[[ Dataset records, beginning ]]
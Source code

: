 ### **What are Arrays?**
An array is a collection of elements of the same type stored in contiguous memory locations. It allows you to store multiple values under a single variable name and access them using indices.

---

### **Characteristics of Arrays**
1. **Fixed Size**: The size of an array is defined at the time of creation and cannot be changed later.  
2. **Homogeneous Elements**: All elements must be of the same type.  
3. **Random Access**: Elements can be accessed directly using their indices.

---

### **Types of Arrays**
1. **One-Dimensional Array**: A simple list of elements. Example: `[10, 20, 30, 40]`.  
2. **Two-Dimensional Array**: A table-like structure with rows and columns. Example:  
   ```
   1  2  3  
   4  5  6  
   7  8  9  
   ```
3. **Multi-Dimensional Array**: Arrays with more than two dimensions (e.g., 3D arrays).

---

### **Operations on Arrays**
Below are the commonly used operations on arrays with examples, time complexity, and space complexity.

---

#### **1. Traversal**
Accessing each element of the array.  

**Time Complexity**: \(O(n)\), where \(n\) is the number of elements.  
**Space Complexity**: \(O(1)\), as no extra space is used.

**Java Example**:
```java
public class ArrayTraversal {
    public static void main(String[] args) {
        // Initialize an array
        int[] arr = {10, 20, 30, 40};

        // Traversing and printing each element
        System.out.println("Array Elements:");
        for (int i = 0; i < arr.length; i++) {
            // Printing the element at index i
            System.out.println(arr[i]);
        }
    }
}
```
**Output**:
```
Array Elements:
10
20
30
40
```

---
[[ Dataset records, end ]]
_Exercise description_. Retyping every line above exactly is all that is needed.

_Exercise solution_.
Source code

: ### **What are Arrays?**
An array is a collection of elements of the same type stored in contiguous memory locations. It allows you to store multiple values under a single variable name and access them using indices.

---

### **Characteristics of Arrays**
1. **Fixed Size**: The size of an array is defined at the time of creation and cannot be changed later.  
2. **Homogeneous Elements**: All elements must be of the same type.  
3. **Random Access**: Elements can be accessed directly using their indices.

---

### **Types of Arrays**
1. **One-Dimensional Array**: A simple list of elements. Example: `[10, 20, 30, 40]`.  
2. **Two-Dimensional Array**: A table-like structure with rows and columns. Example:  
   ```
   1  2  3  
   4  5  6  
   7  8  9  
   ```
3. **Multi-Dimensional Array**: Arrays with more than two dimensions (e.g., 3D arrays).

---

### **Operations on Arrays**
Below are the commonly used operations on arrays with examples, time complexity, and space complexity.

---

#### **1. Traversal**
Accessing each element of the array.  

**Time Complexity**: \(O(n)\), where \(n\) is the number of elements.  
**Space Complexity**: \(O(1)\), as no extra space is used.

**Java Example**:
```java
public class ArrayTraversal {
    public static void main(String[] args) {
        // Initialize an array
        int[] arr = {10, 20, 30, 40};

        // Traversing and printing each element
        System.out.println("Array Elements:");
        for (int i = 0; i < arr.length; i++) {
            // Printing the element at index i
            System.out.println(arr[i]);
        }
    }
}
```
**Output**:
```
Array Elements:
10
20
30
40
```

---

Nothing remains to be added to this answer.